Problem requirements: Taking the entries below, transcribe only the lines starting with the one with "math = true" and going on through the one with "- [ ] #R redcap", exactly as written, without the pictures.

■ ■ ■

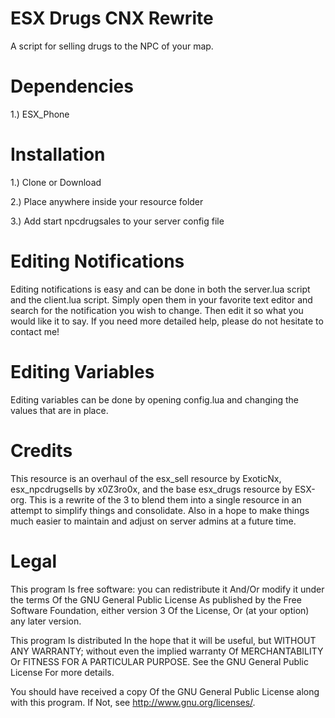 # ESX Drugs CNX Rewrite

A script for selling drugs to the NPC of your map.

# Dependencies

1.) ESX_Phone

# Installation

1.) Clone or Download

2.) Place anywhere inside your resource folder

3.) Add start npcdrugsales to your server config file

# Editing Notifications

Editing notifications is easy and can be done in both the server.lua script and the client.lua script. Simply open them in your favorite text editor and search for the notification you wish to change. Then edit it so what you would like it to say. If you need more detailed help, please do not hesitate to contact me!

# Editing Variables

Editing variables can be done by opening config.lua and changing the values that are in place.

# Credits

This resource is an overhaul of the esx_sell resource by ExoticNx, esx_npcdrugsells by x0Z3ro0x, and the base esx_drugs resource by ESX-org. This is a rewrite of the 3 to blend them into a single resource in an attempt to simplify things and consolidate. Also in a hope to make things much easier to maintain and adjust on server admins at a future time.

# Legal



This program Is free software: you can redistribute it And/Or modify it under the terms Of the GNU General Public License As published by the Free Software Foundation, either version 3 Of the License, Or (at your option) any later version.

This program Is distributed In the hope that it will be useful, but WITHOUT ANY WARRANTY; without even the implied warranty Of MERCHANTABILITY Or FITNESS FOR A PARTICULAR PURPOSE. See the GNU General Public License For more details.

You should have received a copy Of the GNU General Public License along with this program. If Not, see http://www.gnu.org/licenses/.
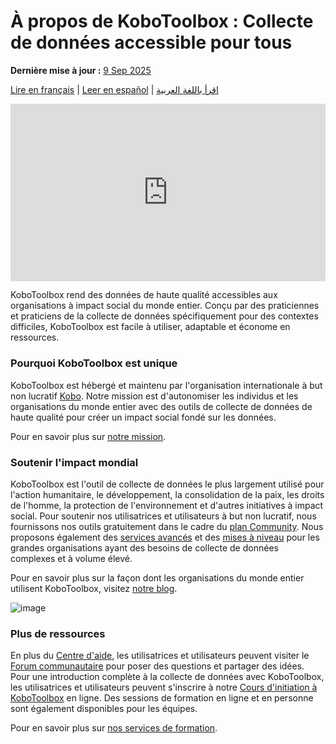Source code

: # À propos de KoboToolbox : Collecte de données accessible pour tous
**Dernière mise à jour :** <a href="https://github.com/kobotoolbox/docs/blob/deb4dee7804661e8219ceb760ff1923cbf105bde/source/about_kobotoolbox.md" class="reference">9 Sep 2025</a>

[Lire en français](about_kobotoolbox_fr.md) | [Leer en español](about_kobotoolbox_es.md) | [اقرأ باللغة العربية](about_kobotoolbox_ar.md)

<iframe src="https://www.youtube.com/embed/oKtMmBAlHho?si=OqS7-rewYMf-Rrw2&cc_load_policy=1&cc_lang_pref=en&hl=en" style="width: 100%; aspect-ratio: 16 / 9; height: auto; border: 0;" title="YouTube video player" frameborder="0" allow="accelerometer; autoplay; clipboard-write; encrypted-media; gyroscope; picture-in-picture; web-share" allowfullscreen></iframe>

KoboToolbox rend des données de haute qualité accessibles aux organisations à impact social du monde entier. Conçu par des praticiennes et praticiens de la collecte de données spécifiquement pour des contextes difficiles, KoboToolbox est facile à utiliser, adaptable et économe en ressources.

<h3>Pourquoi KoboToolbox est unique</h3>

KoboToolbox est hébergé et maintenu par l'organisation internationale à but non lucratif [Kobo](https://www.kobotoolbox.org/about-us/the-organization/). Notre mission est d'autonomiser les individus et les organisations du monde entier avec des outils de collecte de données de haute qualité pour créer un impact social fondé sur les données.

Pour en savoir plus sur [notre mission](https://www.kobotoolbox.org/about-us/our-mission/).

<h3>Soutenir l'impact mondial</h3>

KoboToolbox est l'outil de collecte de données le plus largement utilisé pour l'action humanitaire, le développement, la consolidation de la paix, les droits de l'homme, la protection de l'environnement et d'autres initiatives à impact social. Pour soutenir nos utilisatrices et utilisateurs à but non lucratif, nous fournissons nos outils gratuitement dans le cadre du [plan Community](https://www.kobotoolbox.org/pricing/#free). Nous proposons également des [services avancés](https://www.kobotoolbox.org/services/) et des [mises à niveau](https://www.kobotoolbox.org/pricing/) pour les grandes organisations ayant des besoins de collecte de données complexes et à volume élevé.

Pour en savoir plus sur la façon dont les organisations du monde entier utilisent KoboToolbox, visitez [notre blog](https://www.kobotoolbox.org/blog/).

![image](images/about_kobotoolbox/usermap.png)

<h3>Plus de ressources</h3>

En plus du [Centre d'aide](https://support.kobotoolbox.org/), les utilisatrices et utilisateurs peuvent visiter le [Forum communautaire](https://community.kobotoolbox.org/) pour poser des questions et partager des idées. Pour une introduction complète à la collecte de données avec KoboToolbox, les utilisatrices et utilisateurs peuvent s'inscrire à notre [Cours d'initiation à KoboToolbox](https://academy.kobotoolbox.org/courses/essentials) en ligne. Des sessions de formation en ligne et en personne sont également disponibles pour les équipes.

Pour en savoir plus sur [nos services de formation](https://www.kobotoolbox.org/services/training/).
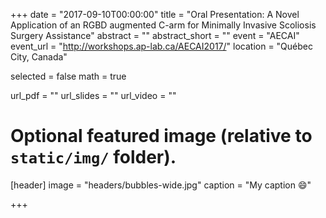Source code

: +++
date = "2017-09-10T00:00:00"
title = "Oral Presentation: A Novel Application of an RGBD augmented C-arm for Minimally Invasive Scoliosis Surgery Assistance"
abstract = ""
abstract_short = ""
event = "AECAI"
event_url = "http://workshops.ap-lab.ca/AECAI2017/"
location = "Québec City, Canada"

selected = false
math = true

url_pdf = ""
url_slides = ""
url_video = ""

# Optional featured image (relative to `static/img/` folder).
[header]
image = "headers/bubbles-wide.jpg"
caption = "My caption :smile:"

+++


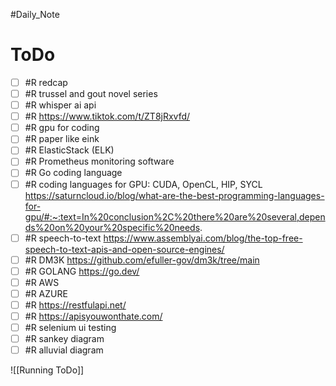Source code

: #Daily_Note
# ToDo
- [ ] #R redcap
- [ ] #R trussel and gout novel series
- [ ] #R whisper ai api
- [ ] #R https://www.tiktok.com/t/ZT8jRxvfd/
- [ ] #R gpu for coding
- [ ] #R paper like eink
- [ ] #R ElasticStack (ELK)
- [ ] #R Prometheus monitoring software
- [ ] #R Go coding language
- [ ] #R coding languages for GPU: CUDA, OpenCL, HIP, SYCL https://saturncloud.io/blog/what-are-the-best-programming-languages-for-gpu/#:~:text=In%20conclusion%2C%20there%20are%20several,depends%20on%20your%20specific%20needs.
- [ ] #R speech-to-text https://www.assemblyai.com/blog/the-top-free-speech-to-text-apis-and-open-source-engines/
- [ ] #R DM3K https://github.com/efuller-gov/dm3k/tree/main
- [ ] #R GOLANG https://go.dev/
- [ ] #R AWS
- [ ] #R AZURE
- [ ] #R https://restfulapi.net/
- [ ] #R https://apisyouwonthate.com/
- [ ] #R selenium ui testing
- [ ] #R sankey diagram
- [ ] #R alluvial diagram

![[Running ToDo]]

■ ■ ■

Solution to this task:
math = true

url_pdf = ""
url_slides = ""
url_video = ""

# Optional featured image (relative to `static/img/` folder).
[header]
image = "headers/bubbles-wide.jpg"
caption = "My caption :smile:"

+++


Source code

: #Daily_Note
# ToDo
- [ ] #R redcap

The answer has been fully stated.